··· RECORDED INFORMATION
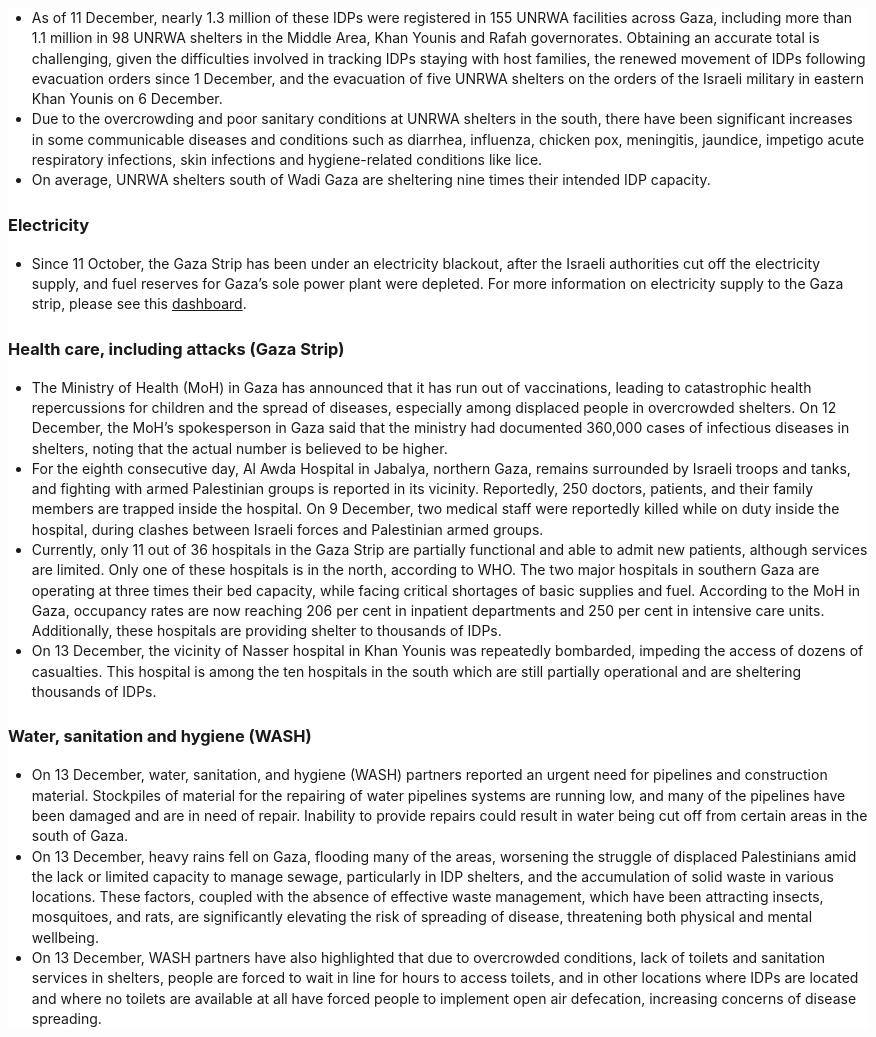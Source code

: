 * As of 11 December, nearly 1.3 million of these IDPs were registered in 155 UNRWA facilities across Gaza, including more than 1.1 million in 98 UNRWA shelters in the Middle Area, Khan Younis and Rafah governorates. Obtaining an accurate total is challenging, given the difficulties involved in tracking IDPs staying with host families, the renewed movement of IDPs following evacuation orders since 1 December, and the evacuation of five UNRWA shelters on the orders of the Israeli military in eastern Khan Younis on 6 December.
* Due to the overcrowding and poor sanitary conditions at UNRWA shelters in the south, there have been significant increases in some communicable diseases and conditions such as diarrhea, influenza, chicken pox, meningitis, jaundice, impetigo acute respiratory infections, skin infections and hygiene-related conditions like lice.
* On average, UNRWA shelters south of Wadi Gaza are sheltering nine times their intended IDP capacity.

### Electricity

* Since 11 October, the Gaza Strip has been under an electricity blackout, after the Israeli authorities cut off the electricity supply, and fuel reserves for Gaza’s sole power plant were depleted. For more information on electricity supply to the Gaza strip, please see this [dashboard](https://www.ochaopt.org/page/gaza-strip-electricity-supply).

### Health care, including attacks (Gaza Strip)

* The Ministry of Health (MoH) in Gaza has announced that it has run out of vaccinations, leading to catastrophic health repercussions for children and the spread of diseases, especially among displaced people in overcrowded shelters. On 12 December, the MoH’s spokesperson in Gaza said that the ministry had documented 360,000 cases of infectious diseases in shelters, noting that the actual number is believed to be higher.
* For the eighth consecutive day, Al Awda Hospital in Jabalya, northern Gaza, remains surrounded by Israeli troops and tanks, and fighting with armed Palestinian groups is reported in its vicinity. Reportedly, 250 doctors, patients, and their family members are trapped inside the hospital. On 9 December, two medical staff were reportedly killed while on duty inside the hospital, during clashes between Israeli forces and Palestinian armed groups.
* Currently, only 11 out of 36 hospitals in the Gaza Strip are partially functional and able to admit new patients, although services are limited. Only one of these hospitals is in the north, according to WHO. The two major hospitals in southern Gaza are operating at three times their bed capacity, while facing critical shortages of basic supplies and fuel. According to the MoH in Gaza, occupancy rates are now reaching 206 per cent in inpatient departments and 250 per cent in intensive care units. Additionally, these hospitals are providing shelter to thousands of IDPs.
* On 13 December, the vicinity of Nasser hospital in Khan Younis was repeatedly bombarded, impeding the access of dozens of casualties. This hospital is among the ten hospitals in the south which are still partially operational and are sheltering thousands of IDPs.

### Water, sanitation and hygiene (WASH)

* On 13 December, water, sanitation, and hygiene (WASH) partners reported an urgent need for pipelines and construction material. Stockpiles of material for the repairing of water pipelines systems are running low, and many of the pipelines have been damaged and are in need of repair. Inability to provide repairs could result in water being cut off from certain areas in the south of Gaza.
* On 13 December, heavy rains fell on Gaza, flooding many of the areas, worsening the struggle of displaced Palestinians amid the lack or limited capacity to manage sewage, particularly in IDP shelters, and the accumulation of solid waste in various locations. These factors, coupled with the absence of effective waste management, which have been attracting insects, mosquitoes, and rats, are significantly elevating the risk of spreading of disease, threatening both physical and mental wellbeing.
* On 13 December, WASH partners have also highlighted that due to overcrowded conditions, lack of toilets and sanitation services in shelters, people are forced to wait in line for hours to access toilets, and in other locations where IDPs are located and where no toilets are available at all have forced people to implement open air defecation, increasing concerns of disease spreading.
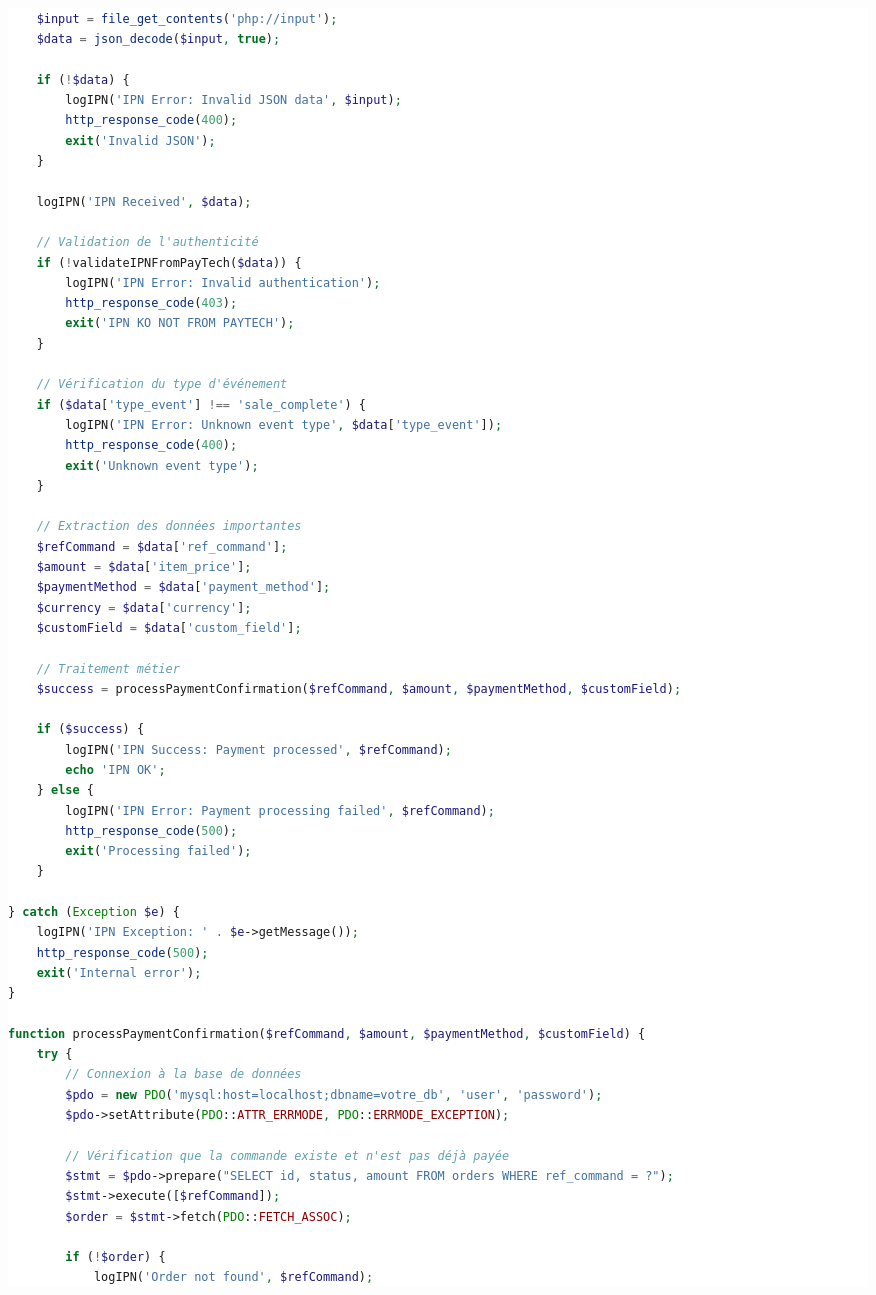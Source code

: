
 ```php
    $input = file_get_contents('php://input');
    $data = json_decode($input, true);
    
    if (!$data) {
        logIPN('IPN Error: Invalid JSON data', $input);
        http_response_code(400);
        exit('Invalid JSON');
    }
    
    logIPN('IPN Received', $data);
    
    // Validation de l'authenticité
    if (!validateIPNFromPayTech($data)) {
        logIPN('IPN Error: Invalid authentication');
        http_response_code(403);
        exit('IPN KO NOT FROM PAYTECH');
    }
    
    // Vérification du type d'événement
    if ($data['type_event'] !== 'sale_complete') {
        logIPN('IPN Error: Unknown event type', $data['type_event']);
        http_response_code(400);
        exit('Unknown event type');
    }
    
    // Extraction des données importantes
    $refCommand = $data['ref_command'];
    $amount = $data['item_price'];
    $paymentMethod = $data['payment_method'];
    $currency = $data['currency'];
    $customField = $data['custom_field'];
    
    // Traitement métier
    $success = processPaymentConfirmation($refCommand, $amount, $paymentMethod, $customField);
    
    if ($success) {
        logIPN('IPN Success: Payment processed', $refCommand);
        echo 'IPN OK';
    } else {
        logIPN('IPN Error: Payment processing failed', $refCommand);
        http_response_code(500);
        exit('Processing failed');
    }
    
} catch (Exception $e) {
    logIPN('IPN Exception: ' . $e->getMessage());
    http_response_code(500);
    exit('Internal error');
}

function processPaymentConfirmation($refCommand, $amount, $paymentMethod, $customField) {
    try {
        // Connexion à la base de données
        $pdo = new PDO('mysql:host=localhost;dbname=votre_db', 'user', 'password');
        $pdo->setAttribute(PDO::ATTR_ERRMODE, PDO::ERRMODE_EXCEPTION);
        
        // Vérification que la commande existe et n'est pas déjà payée
        $stmt = $pdo->prepare("SELECT id, status, amount FROM orders WHERE ref_command = ?");
        $stmt->execute([$refCommand]);
        $order = $stmt->fetch(PDO::FETCH_ASSOC);
        
        if (!$order) {
            logIPN('Order not found', $refCommand);
```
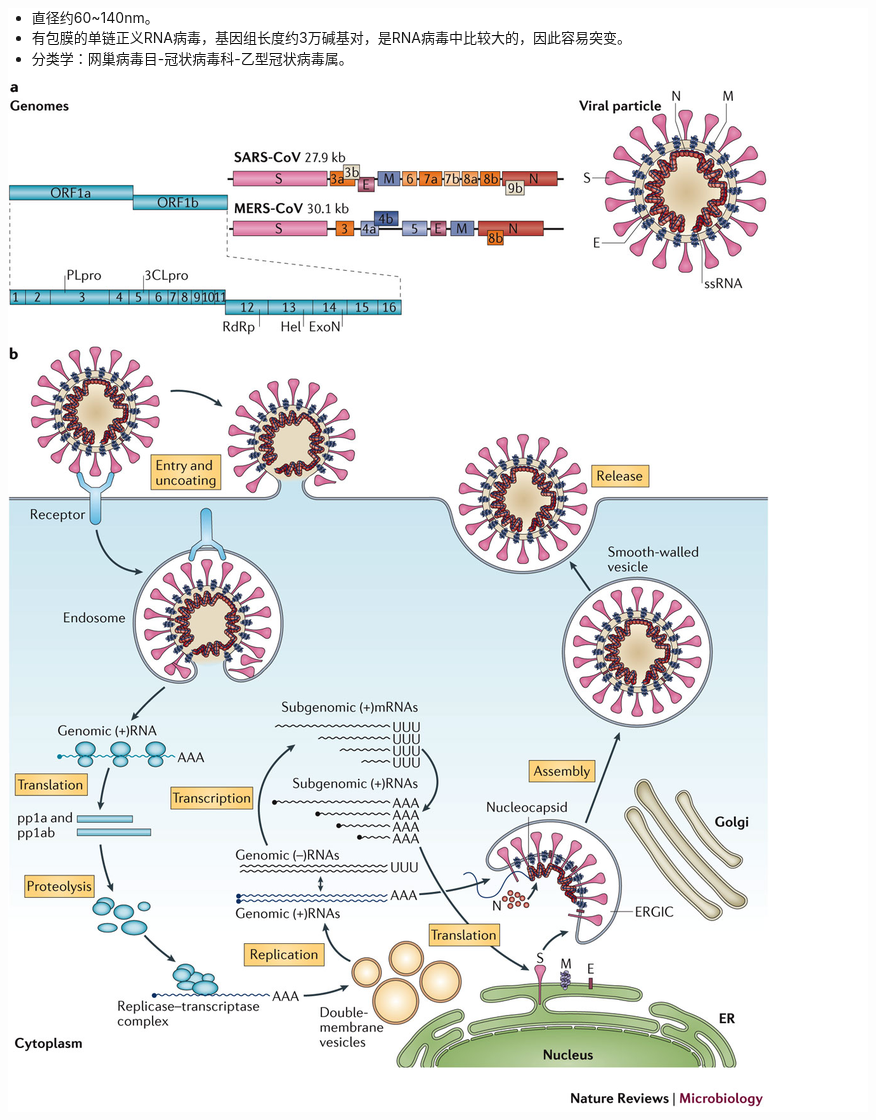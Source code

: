 - 直径约60~140nm。
- 有包膜的单链正义RNA病毒，基因组长度约3万碱基对，是RNA病毒中比较大的，因此容易突变。
- 分类学：网巢病毒目-冠状病毒科-乙型冠状病毒属。

![SARS/MERS基因组和感染机制 [图片来源](https://www.nature.com/articles/nrmicro.2016.81)](./image/assets/R/冠状病毒基因组和感染机制.jpg)

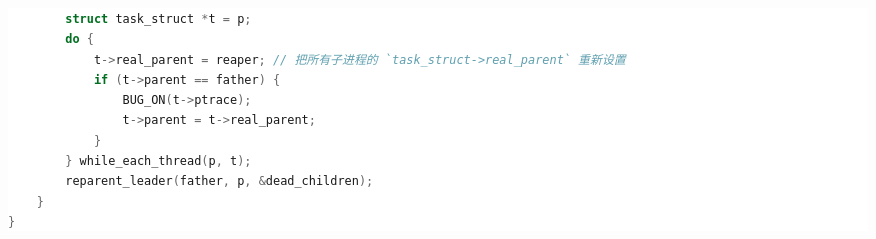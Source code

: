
 ```c++
        struct task_struct *t = p;
        do {
            t->real_parent = reaper; // 把所有子进程的 `task_struct->real_parent` 重新设置
            if (t->parent == father) {
                BUG_ON(t->ptrace);
                t->parent = t->real_parent;
            }
        } while_each_thread(p, t);
        reparent_leader(father, p, &dead_children);
    }
}
```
······
Where a line in the records above contains the word "Invalid", copy that line.

        logIPN('IPN Error: Invalid JSON data', $input);
        exit('Invalid JSON');
        logIPN('IPN Error: Invalid authentication');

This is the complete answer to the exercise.